Count external links

author: Étienne Loks <etienne.loks@iggdrasil.net> 2019-08-07 23:15:17 +0200
committer: Étienne Loks <etienne.loks@iggdrasil.net> 2019-08-07 23:15:45 +0200
commit: 838fd71728067d34a490f4a6fcaa3a09a460ef0a (patch)
tree: 1d45ace92fce2be464fd85ffeb8181fac8db1de7
parent: 37036fde028b0c1c5f9db06b71bbd4bc9a287e51 (diff)
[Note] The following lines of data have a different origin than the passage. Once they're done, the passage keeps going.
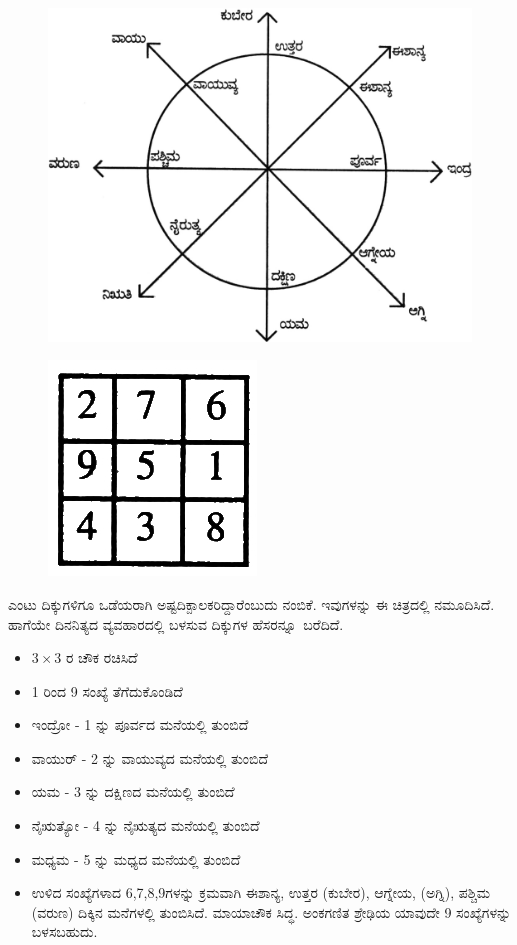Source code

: \begin{figure}[H]
\includegraphics[scale=.85]{src/figures/chap3/fig3-38.jpg}
\end{figure}
\begin{figure}[H]
\includegraphics{src/figures/chap3/fig3-39.jpg}
\end{figure}

ಎಂಟು ದಿಕ್ಕುಗಳಿಗೂ ಒಡೆಯರಾಗಿ ಅಷ್ಟದಿಕ್ಪಾಲಕರಿದ್ದಾರೆಂಬುದು ನಂಬಿಕೆ. ಇವುಗಳನ್ನು ಈ ಚಿತ್ರದಲ್ಲಿ ನಮೂದಿಸಿದೆ. ಹಾಗೆಯೇ ದಿನನಿತ್ಯದ ವ್ಯವಹಾರದಲ್ಲಿ ಬಳಸುವ ದಿಕ್ಕುಗಳ \hbox{ಹೆಸರನ್ನೂ ಬರೆದಿದೆ.}

\begin{itemize}
	\item $3 \times 3$ ರ ಚೌಕ ರಚಿಸಿದೆ
	\item 1 ರಿಂದ 9 ಸಂಖ್ಯೆ ತೆಗೆದುಕೊಂಡಿದೆ
	\item ಇಂದ್ರೋ - 1 ನ್ನು ಪೂರ್ವದ ಮನೆಯಲ್ಲಿ ತುಂಬಿದೆ
	\item ವಾಯುರ್ - 2 ನ್ನು ವಾಯುವ್ಯದ ಮನೆಯಲ್ಲಿ ತುಂಬಿದೆ
	\item ಯಮ - 3 ನ್ನು ದಕ್ಷಿಣದ ಮನೆಯಲ್ಲಿ ತುಂಬಿದೆ
	\item ನೈಋತ್ಯೋ - 4 ನ್ನು ನೈಋತ್ಯದ ಮನೆಯಲ್ಲಿ ತುಂಬಿದೆ
	\item ಮಧ್ಯಮ - 5 ನ್ನು ಮಧ್ಯದ ಮನೆಯಲ್ಲಿ ತುಂಬಿದೆ
	\item ಉಳಿದ ಸಂಖ್ಯೆಗಳಾದ 6,7,8,9ಗಳನ್ನು ಕ್ರಮವಾಗಿ ಈಶಾನ್ಯ, ಉತ್ತರ (ಕುಬೇರ), ಆಗ್ನೇಯ, (ಅಗ್ನಿ), ಪಶ್ಚಿಮ (ವರುಣ) ದಿಕ್ಕಿನ ಮನೆಗಳಲ್ಲಿ ತುಂಬಿಸಿದೆ. ಮಾಯಾಚೌಕ ಸಿದ್ಧ. ಅಂಕಗಣಿತ ಶ್ರೇಢಿಯ ಯಾವುದೇ 9 ಸಂಖ್ಯೆಗಳನ್ನು ಬಳಸಬಹುದು.
\end{itemize}

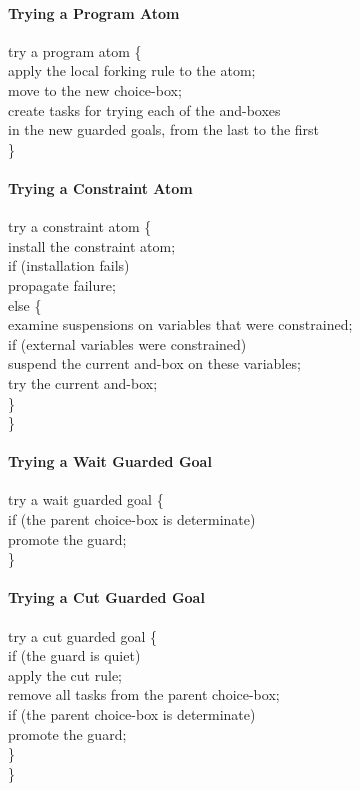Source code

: \paragraph{Trying a Program Atom}
\begin{program}
try a program atom \{\\
\>apply the local forking rule to the atom;\\
\>move to the new choice-box;\\
\>create tasks for trying each of the and-boxes\\
\>\>in the new guarded goals, from the last to the first\\
\}
\end{program}

\paragraph{Trying a Constraint Atom} 
\begin{program}
try a constraint atom \{\\
\>install the constraint atom;\\
\>if (installation fails)\\
\>\>propagate failure;\\
\>else \{\\
\>\>examine suspensions on variables that were constrained;\\
\>\>if (external variables were constrained)\\
\>\>\>suspend the current and-box on these variables;\\
\>\>try the current and-box;\\
\>\}\\
\}
\end{program}

\paragraph{Trying a Wait Guarded Goal}
\begin{program}
try a wait guarded goal \{\\
\>if (the parent choice-box is determinate)\\
\>\>promote the guard;\\
\}
\end{program}

\paragraph{Trying a Cut Guarded Goal}
\begin{program}
try a cut guarded goal \{\\
\>if (the guard is quiet)\\
\>\>apply the cut rule;\\
\>\>remove all tasks from the parent choice-box;\\
\>\>if (the parent choice-box is determinate)\\
\>\>\>promote the guard;\\
\>\}\\
\}
\end{program}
download: Comm-on-net-838fd71728067d34a490f4a6fcaa3a09a460ef0a.tar.bz2
Comm-on-net-838fd71728067d34a490f4a6fcaa3a09a460ef0a.zip
3 files changed, 27 insertions, 9 deletions
diff --git a/Makefile b/Makefile
index 20e1e24..9ce49e9 100644
--- a/Makefile
+++ b/Makefile
@@ -30,6 +30,9 @@ regenerate_all: migrate  ## regenerate all the database
 	$(PYTHON) manage.py import_csv_autres data_src/autres.csv
 
 
+crawl:  ## launch crawl on the first planified crawler
+	$(PYTHON) manage.py launch_crawl --first-available
+
 run:  ## run test server
 	$(PYTHON) manage.py runserver 0.0.0.0:8000
 
@@ -37,4 +40,4 @@ generate_graphs:  ## generate graph model for documentation
 	$(PYTHON) manage.py graph_models \
 		-S --arrow-shape normal -g -n -L fr-fr $(APPS) > /tmp/$(PROJECT).dot
 	dot -Tpng /tmp/$(PROJECT).dot > docs/images/models.png
-	rm /tmp/$(PROJECT).dot
-\ No newline at end of file
+	rm /tmp/$(PROJECT).dot
diff --git a/commcrawler/admin.py b/commcrawler/admin.py
index a89c871..015457e 100644
--- a/commcrawler/admin.py
+++ b/commcrawler/admin.py
@@ -6,6 +6,7 @@ from pygments.formatters.html import HtmlFormatter
 
 from ajax_select import make_ajax_form
 from django.contrib import admin
+from django.utils.translation import ugettext_lazy as _
 from django.utils.safestring import mark_safe
 
 from commonnet.admin_site import admin_site
@@ -36,7 +37,7 @@ class CrawlResultAdmin(admin.ModelAdmin):
         "nb_images", "nb_facebook", "nb_twitter", "nb_instagram", "nb_youtube",
         "nb_dailymotion", "nb_vimeo", "nb_video", "nb_audio", "nb_internal_pdf",
         "nb_external_pdf", "nb_internal_office", "nb_external_office",
-        "is_online", "redirection",
+        "is_online", "redirection", "crawl_result_prettified"
     )
     exclude = ("crawl_result",)
     form = make_ajax_form(model, {'target': 'target'})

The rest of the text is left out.